- **MATERIAL SHOWN**
◇ ◇ ◇

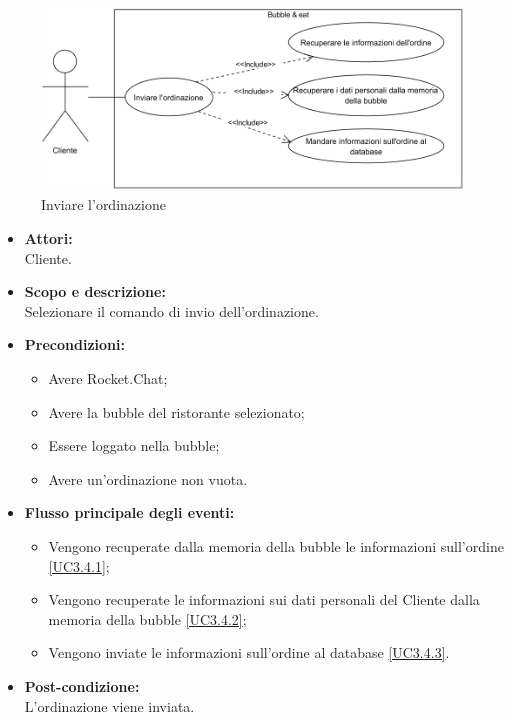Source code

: 
\begin{figure}[H]
	\centering
	\includegraphics[width=15cm]{../../documenti/AnalisiDeiRequisiti/Diagrammi_img/uc3_4.png}
	\caption{\UCCaption{} Inviare l'ordinazione}
\end{figure}

\begin{itemize}
	\item \textbf{Attori:}
	\\Cliente.
	\item \textbf{Scopo e descrizione:} 
	\\Selezionare il comando di invio dell'ordinazione.
	\item \textbf{Precondizioni:}
	\begin{itemize}
		\item Avere Rocket.Chat;
		\item Avere la bubble del ristorante selezionato;
		\item Essere loggato nella bubble;
		\item Avere un'ordinazione non vuota.
	\end{itemize}
	\item \textbf{Flusso principale degli eventi:}
	\begin{itemize}
		\item Vengono recuperate dalla memoria della bubble le informazioni sull'ordine \ref{UC3.4.1};
		\item Vengono recuperate le informazioni sui dati personali del Cliente dalla memoria della bubble \ref{UC3.4.2};
		\item Vengono inviate le informazioni sull'ordine al database \ref{UC3.4.3}.
	\end{itemize}
	\item \textbf{Post-condizione:}
	\\L'ordinazione viene inviata.
\end{itemize}

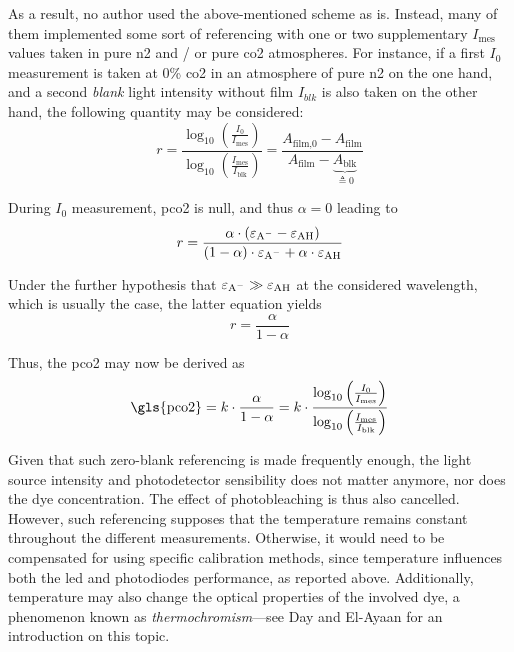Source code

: As a result, no author used the above-mentioned scheme as is. Instead, many of them\cite{opitz1984, zhujun1984b, wolfbeis1988, he1995, marazuela1995, malins1998, wolfbeis1998, chu2008, chu2009, dansby2010, chu2017} implemented some sort of referencing with one or two supplementary $I_\text{mes}$ values taken in pure \gls{n2} and / or pure \gls{co2} atmospheres. For instance, if a first $I_{0}$ measurement is taken at 0\% \gls{co2} in an atmosphere of pure \gls{n2} on the one hand, and a second \emph{blank} light intensity without film $I_{blk}$ is also taken on the other hand, the following quantity may be considered:
\begin{equation}
	r = \frac{\log_{10}\left(\frac{I_0}{I_\text{mes}}\right)}{\log_{10}\left(\frac{I_\text{mes}}{I_\text{blk}}\right)} = \frac{A_\text{film,0} - A_\text{film}}{A_\text{film} - \underbrace{A_\text{blk}}_{\triangleq 0}}
\end{equation}

During $I_{0}$ measurement, \gls{pco2} is null, and thus $\alpha = 0$ leading to
\begin{equation}
	r = \frac{\alpha \cdot (\ce{\varepsilon_{A^-} - \varepsilon_{AH}})}{(1-\alpha)\cdot \ce{\varepsilon_{A^-} + \alpha\cdot \varepsilon_{AH}}}
\end{equation}

Under the further hypothesis that $\ce{\varepsilon_{A^-}} \gg \ce{\varepsilon_{AH}}$ at the considered wavelength, which is usually the case\cite{segawa2003, mills2009}, the latter equation yields
\begin{equation}
	r = \frac{\alpha}{1-\alpha}
\end{equation}

Thus, the \gls{pco2} may now be derived as
\begin{equation}
	\text{\gls{pco2}} = k \cdot \frac{\alpha}{1-\alpha} = k\cdot \frac{\log_{10}\left(\frac{I_0}{I_\text{mes}}\right)}{\log_{10}\left(\frac{I_\text{mes}}{I_\text{blk}}\right)}
\end{equation}

Given that such zero-blank referencing is made frequently enough, the light source intensity and photodetector sensibility does not matter anymore, nor does the dye concentration. The effect of photobleaching is thus also cancelled. However, such referencing supposes that the temperature remains constant throughout the different measurements. Otherwise, it would need to be compensated for using specific calibration methods, since temperature influences both the \gls{led} and photodiodes performance, as reported above. Additionally, temperature may also change the optical properties of the involved dye, a phenomenon known as \emph{thermochromism}---see Day and El-Ayaan for an introduction on this topic\cite{day1963, elayaan2001}.

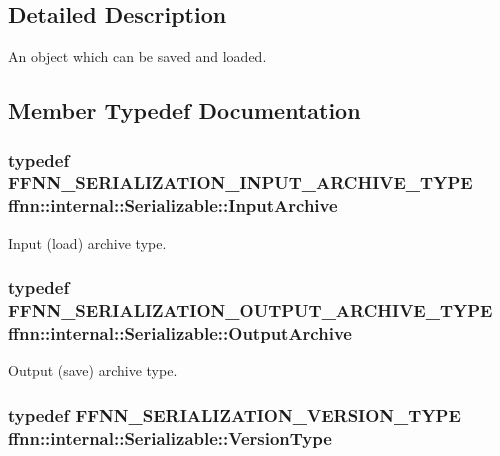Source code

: \subsection{Detailed Description}
An object which can be saved and loaded. 

\subsection{Member Typedef Documentation}
\hypertarget{classffnn_1_1internal_1_1_serializable_aadc27d79d606f35a82dd88bad33fa6d2}{
\subsubsection[{Input\-Archive}]{\setlength{\rightskip}{0pt plus 5cm}typedef {\bf F\-F\-N\-N\-\_\-\-S\-E\-R\-I\-A\-L\-I\-Z\-A\-T\-I\-O\-N\-\_\-\-I\-N\-P\-U\-T\-\_\-\-A\-R\-C\-H\-I\-V\-E\-\_\-\-T\-Y\-P\-E} {\bf ffnn\-::internal\-::\-Serializable\-::\-Input\-Archive}}}\label{classffnn_1_1internal_1_1_serializable_aadc27d79d606f35a82dd88bad33fa6d2}


Input (load) archive type. 

\hypertarget{classffnn_1_1internal_1_1_serializable_acf5baead716eb277337a4437e88a5743}{
\subsubsection[{Output\-Archive}]{\setlength{\rightskip}{0pt plus 5cm}typedef {\bf F\-F\-N\-N\-\_\-\-S\-E\-R\-I\-A\-L\-I\-Z\-A\-T\-I\-O\-N\-\_\-\-O\-U\-T\-P\-U\-T\-\_\-\-A\-R\-C\-H\-I\-V\-E\-\_\-\-T\-Y\-P\-E} {\bf ffnn\-::internal\-::\-Serializable\-::\-Output\-Archive}}}\label{classffnn_1_1internal_1_1_serializable_acf5baead716eb277337a4437e88a5743}


Output (save) archive type. 

\hypertarget{classffnn_1_1internal_1_1_serializable_a32fe7d82b0caf9fe8b6fb7c312a26028}{
\subsubsection[{Version\-Type}]{\setlength{\rightskip}{0pt plus 5cm}typedef {\bf F\-F\-N\-N\-\_\-\-S\-E\-R\-I\-A\-L\-I\-Z\-A\-T\-I\-O\-N\-\_\-\-V\-E\-R\-S\-I\-O\-N\-\_\-\-T\-Y\-P\-E} {\bf ffnn\-::internal\-::\-Serializable\-::\-Version\-Type}}}\label{classffnn_1_1internal_1_1_serializable_a32fe7d82b0caf9fe8b6fb7c312a26028}


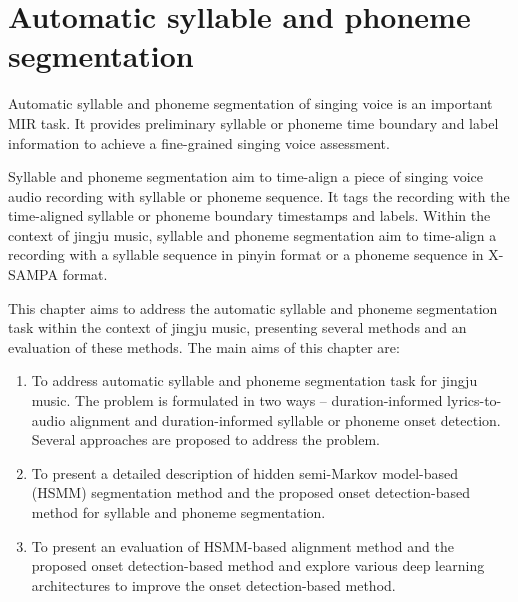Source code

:\makeatletter
\def\BState{\State\hskip-\ALG@thistlm}
\makeatother

\chapter{Automatic syllable and phoneme segmentation}\label{chap:segmentation}

Automatic syllable and phoneme segmentation of singing voice is an important MIR task. It provides preliminary syllable or phoneme time boundary and label information to achieve a fine-grained singing voice assessment.

Syllable and phoneme segmentation aim to time-align a piece of singing voice audio recording with syllable or phoneme sequence. It tags the recording with the time-aligned syllable or phoneme boundary timestamps and labels. Within the context of jingju music, syllable and phoneme segmentation aim to time-align a recording with a syllable sequence in pinyin format or a phoneme sequence in X-SAMPA format.

This chapter aims to address the automatic syllable and phoneme segmentation task within the context of jingju music, presenting several methods and an evaluation of these methods. The main aims of this chapter are:

\begin{enumerate}[leftmargin=*]

\item To address automatic syllable and phoneme segmentation task for jingju music. The problem is formulated in two ways -- duration-informed lyrics-to-audio alignment and duration-informed syllable or phoneme onset detection. Several approaches are proposed to address the problem.
\item To present a detailed description of hidden semi-Markov model-based (HSMM) segmentation method and the proposed onset detection-based method for syllable and phoneme segmentation.
\item To present an evaluation of HSMM-based alignment method and the proposed onset detection-based method and explore various deep learning architectures to improve the onset detection-based method.
\end{enumerate}

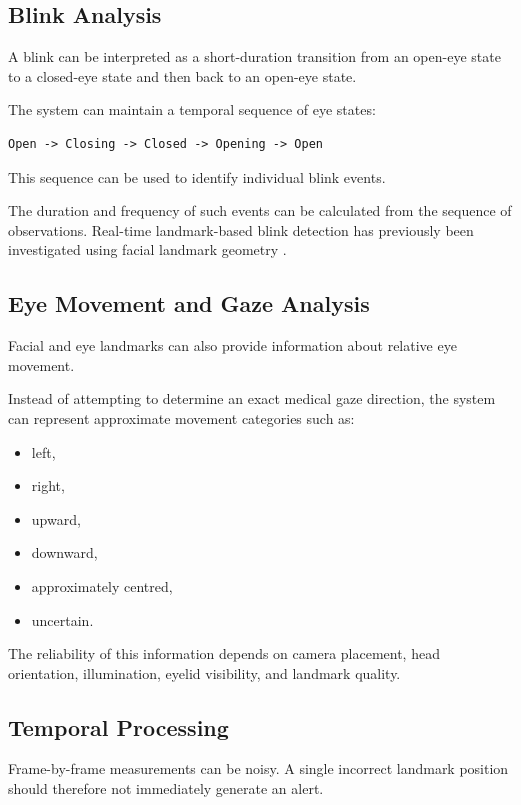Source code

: \documentclass[12pt]{tietreport}
\begin{document}
\subsection{Blink Analysis}

A blink can be interpreted as a short-duration transition from an
open-eye state to a closed-eye state and then back to an open-eye
state.

The system can maintain a temporal sequence of eye states:

\begin{verbatim}
Open -> Closing -> Closed -> Opening -> Open
\end{verbatim}

This sequence can be used to identify individual blink events.

The duration and frequency of such events can be calculated from the
sequence of observations. Real-time landmark-based blink detection has
previously been investigated using facial landmark geometry
\cite{soukupova2016eyeblink}.

\subsection{Eye Movement and Gaze Analysis}

Facial and eye landmarks can also provide information about relative
eye movement.

Instead of attempting to determine an exact medical gaze direction,
the system can represent approximate movement categories such as:

\begin{itemize}[leftmargin=*]
    \item left,
    \item right,
    \item upward,
    \item downward,
    \item approximately centred,
    \item uncertain.
\end{itemize}

The reliability of this information depends on camera placement,
head orientation, illumination, eyelid visibility, and landmark
quality.

\subsection{Temporal Processing}

Frame-by-frame measurements can be noisy. A single incorrect
landmark position should therefore not immediately generate an alert.
\end{document}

◇ ◇ ◇

- **TO DO**
From the line containing "Facial and eye" through the end of the material, print each line exactly as it appears.

- **OUTPUT OF THE TASK**
Facial and eye landmarks can also provide information about relative
eye movement.

Instead of attempting to determine an exact medical gaze direction,
the system can represent approximate movement categories such as:

\begin{itemize}[leftmargin=*]
    \item left,
    \item right,
    \item upward,
    \item downward,
    \item approximately centred,
    \item uncertain.
\end{itemize}

The reliability of this information depends on camera placement,
head orientation, illumination, eyelid visibility, and landmark
quality.

\subsection{Temporal Processing}

Frame-by-frame measurements can be noisy. A single incorrect
landmark position should therefore not immediately generate an alert.
\end{document}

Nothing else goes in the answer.